The federal-provincial Pan Canadian Framework on Clean Growth Climate Change (PCF) calls for all new buildings to be Net-Zero Energy Ready (NZEr) by 2030. However, a report published by Efficiency Canada, an energy efficiency research and advocacy organization at Carleton, outlines how this may fall short.
In particular, the report, which was based in part on interviews with representatives from the government and other institutions, notes a disconnect between Canada’s climate commitments and new “stretch” model building codes.

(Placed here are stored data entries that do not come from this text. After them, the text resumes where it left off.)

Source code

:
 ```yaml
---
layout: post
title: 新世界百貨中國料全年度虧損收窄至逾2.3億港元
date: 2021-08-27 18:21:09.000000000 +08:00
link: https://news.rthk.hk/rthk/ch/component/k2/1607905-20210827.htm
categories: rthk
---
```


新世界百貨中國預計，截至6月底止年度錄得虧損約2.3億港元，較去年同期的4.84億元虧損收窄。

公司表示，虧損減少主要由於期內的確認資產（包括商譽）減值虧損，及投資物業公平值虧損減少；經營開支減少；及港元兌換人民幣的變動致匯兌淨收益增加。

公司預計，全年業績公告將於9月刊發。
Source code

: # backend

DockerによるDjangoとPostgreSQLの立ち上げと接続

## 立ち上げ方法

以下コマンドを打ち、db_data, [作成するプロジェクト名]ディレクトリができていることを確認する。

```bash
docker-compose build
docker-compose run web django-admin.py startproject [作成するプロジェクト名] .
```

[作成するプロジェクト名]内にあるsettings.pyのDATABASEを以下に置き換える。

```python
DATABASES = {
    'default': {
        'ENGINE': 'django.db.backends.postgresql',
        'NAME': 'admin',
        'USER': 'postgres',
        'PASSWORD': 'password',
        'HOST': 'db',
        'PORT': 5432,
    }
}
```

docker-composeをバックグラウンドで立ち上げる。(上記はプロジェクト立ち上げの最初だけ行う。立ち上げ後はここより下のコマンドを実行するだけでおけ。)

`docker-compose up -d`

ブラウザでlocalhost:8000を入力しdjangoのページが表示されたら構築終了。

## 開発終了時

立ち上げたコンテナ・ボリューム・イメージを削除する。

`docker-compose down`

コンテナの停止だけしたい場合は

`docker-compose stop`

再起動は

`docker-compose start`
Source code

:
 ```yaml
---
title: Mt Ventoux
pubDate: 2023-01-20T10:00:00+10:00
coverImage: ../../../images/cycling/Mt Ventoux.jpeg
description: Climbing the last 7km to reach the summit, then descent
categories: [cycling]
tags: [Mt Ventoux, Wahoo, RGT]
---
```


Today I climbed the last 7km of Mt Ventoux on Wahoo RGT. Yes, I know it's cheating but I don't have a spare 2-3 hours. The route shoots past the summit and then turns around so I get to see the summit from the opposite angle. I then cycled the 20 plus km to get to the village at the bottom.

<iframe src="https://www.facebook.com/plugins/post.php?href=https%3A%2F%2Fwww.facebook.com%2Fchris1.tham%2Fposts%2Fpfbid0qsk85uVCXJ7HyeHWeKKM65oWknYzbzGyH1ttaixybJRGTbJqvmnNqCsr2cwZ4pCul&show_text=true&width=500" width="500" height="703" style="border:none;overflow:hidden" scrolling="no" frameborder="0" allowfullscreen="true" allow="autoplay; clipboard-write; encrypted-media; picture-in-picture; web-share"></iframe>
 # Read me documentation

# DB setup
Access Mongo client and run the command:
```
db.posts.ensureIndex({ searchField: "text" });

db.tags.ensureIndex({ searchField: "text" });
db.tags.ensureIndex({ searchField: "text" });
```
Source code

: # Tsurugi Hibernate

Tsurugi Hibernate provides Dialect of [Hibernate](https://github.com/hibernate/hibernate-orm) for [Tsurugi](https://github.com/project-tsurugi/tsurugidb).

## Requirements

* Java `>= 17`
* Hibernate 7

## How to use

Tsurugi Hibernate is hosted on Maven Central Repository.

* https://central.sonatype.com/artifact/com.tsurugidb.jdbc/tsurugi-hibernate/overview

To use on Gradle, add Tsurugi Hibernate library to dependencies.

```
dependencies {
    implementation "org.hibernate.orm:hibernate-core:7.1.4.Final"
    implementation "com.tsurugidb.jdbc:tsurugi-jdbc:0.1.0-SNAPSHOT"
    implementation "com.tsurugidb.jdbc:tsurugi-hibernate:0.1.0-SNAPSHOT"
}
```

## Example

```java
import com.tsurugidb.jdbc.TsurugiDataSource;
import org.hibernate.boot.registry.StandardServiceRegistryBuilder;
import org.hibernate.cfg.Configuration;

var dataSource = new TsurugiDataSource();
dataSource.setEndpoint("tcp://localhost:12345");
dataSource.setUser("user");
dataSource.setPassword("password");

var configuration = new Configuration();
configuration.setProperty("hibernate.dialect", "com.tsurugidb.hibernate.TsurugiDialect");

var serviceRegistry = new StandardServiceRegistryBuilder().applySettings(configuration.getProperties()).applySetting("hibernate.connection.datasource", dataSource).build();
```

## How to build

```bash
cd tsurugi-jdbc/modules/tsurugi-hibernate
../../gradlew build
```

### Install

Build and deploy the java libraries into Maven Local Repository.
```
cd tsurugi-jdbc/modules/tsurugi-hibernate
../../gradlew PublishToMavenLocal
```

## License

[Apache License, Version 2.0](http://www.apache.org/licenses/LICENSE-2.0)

A lack of mandatory air leak testing, an ineffective approach to measuring energy code compliance, and less stringent best-practice standards for large buildings, for example, present obstacles to NZEr buildings.
Air leakage is reportedly considered to be the greatest source of heat loss in buildings and a big contributing factor in a building’s energy use for heating or cooling. As such, mandating these tests would go a long way towards reducing a building’s energy consumption.
Researchers noted that improved air sealing, increased insulation levels, and high-performance windows and doors are integral to buildings aiming for net-zero readiness.
“We need our building standards to reflect our expectations of a net-zero emissions future,” said the study’s lead author Kevin Lockhart. “That big change — from a minimum standards mentality towards showing where we need to go — requires a new policy framework.”
In summary, the report’s authors have two key recommendations: clearer federal direction for building codes to reach national net-zero emissions goals, and identifying a policy “champion” within the government to integrate building codes into wider policy on climate.
John Power, a spokesperson for Innovation, Science and Industry Minister Navdeep Bains, stated that building codes “assure Canadians that their health and safety have been fully considered in the construction and renovation of homes and workplaces. He added that the government made national building codes free to save students, workers, and businesses “costs and complications.”